Material for this exercise:
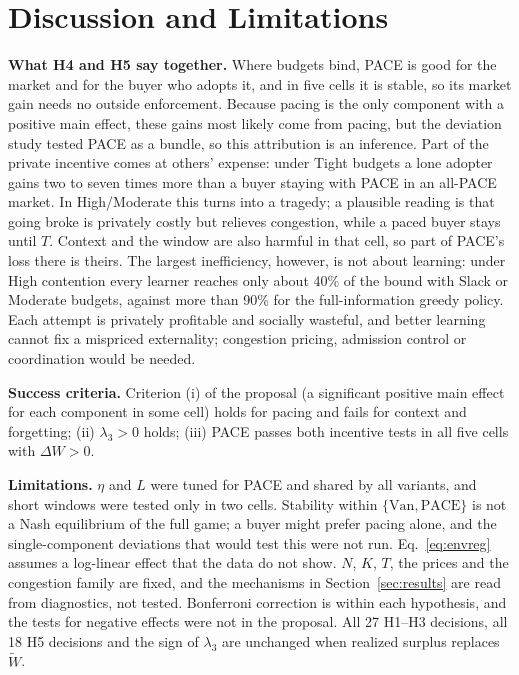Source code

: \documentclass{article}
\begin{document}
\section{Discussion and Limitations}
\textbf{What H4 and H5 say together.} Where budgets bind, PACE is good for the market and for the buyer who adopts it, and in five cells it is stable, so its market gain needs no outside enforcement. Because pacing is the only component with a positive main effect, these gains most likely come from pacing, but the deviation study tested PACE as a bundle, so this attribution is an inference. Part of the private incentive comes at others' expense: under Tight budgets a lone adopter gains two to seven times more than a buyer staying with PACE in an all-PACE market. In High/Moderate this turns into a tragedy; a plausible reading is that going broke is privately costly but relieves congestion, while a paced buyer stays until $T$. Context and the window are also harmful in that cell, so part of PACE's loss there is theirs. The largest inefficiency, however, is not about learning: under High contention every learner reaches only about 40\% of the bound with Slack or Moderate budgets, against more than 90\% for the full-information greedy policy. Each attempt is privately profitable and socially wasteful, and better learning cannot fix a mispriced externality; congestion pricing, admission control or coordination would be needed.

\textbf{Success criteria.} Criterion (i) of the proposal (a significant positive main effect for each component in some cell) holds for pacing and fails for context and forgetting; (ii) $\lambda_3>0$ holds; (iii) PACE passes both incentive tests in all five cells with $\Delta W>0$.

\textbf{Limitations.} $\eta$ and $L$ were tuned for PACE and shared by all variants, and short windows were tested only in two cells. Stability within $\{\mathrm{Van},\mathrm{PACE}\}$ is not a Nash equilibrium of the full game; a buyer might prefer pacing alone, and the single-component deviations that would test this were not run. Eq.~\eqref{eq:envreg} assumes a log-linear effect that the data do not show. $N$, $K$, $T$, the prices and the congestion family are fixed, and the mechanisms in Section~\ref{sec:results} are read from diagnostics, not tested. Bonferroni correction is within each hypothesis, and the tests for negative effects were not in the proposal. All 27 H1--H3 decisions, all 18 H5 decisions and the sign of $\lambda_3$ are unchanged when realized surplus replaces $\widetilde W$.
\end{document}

Assigned task:
Each of the entries above must be copied exactly, but the pictures stay out.

Answer to the exercise:
Source code

: \documentclass{article}
\begin{document}
\section{Discussion and Limitations}
\textbf{What H4 and H5 say together.} Where budgets bind, PACE is good for the market and for the buyer who adopts it, and in five cells it is stable, so its market gain needs no outside enforcement. Because pacing is the only component with a positive main effect, these gains most likely come from pacing, but the deviation study tested PACE as a bundle, so this attribution is an inference. Part of the private incentive comes at others' expense: under Tight budgets a lone adopter gains two to seven times more than a buyer staying with PACE in an all-PACE market. In High/Moderate this turns into a tragedy; a plausible reading is that going broke is privately costly but relieves congestion, while a paced buyer stays until $T$. Context and the window are also harmful in that cell, so part of PACE's loss there is theirs. The largest inefficiency, however, is not about learning: under High contention every learner reaches only about 40\% of the bound with Slack or Moderate budgets, against more than 90\% for the full-information greedy policy. Each attempt is privately profitable and socially wasteful, and better learning cannot fix a mispriced externality; congestion pricing, admission control or coordination would be needed.

\textbf{Success criteria.} Criterion (i) of the proposal (a significant positive main effect for each component in some cell) holds for pacing and fails for context and forgetting; (ii) $\lambda_3>0$ holds; (iii) PACE passes both incentive tests in all five cells with $\Delta W>0$.

\textbf{Limitations.} $\eta$ and $L$ were tuned for PACE and shared by all variants, and short windows were tested only in two cells. Stability within $\{\mathrm{Van},\mathrm{PACE}\}$ is not a Nash equilibrium of the full game; a buyer might prefer pacing alone, and the single-component deviations that would test this were not run. Eq.~\eqref{eq:envreg} assumes a log-linear effect that the data do not show. $N$, $K$, $T$, the prices and the congestion family are fixed, and the mechanisms in Section~\ref{sec:results} are read from diagnostics, not tested. Bonferroni correction is within each hypothesis, and the tests for negative effects were not in the proposal. All 27 H1--H3 decisions, all 18 H5 decisions and the sign of $\lambda_3$ are unchanged when realized surplus replaces $\widetilde W$.
\end{document}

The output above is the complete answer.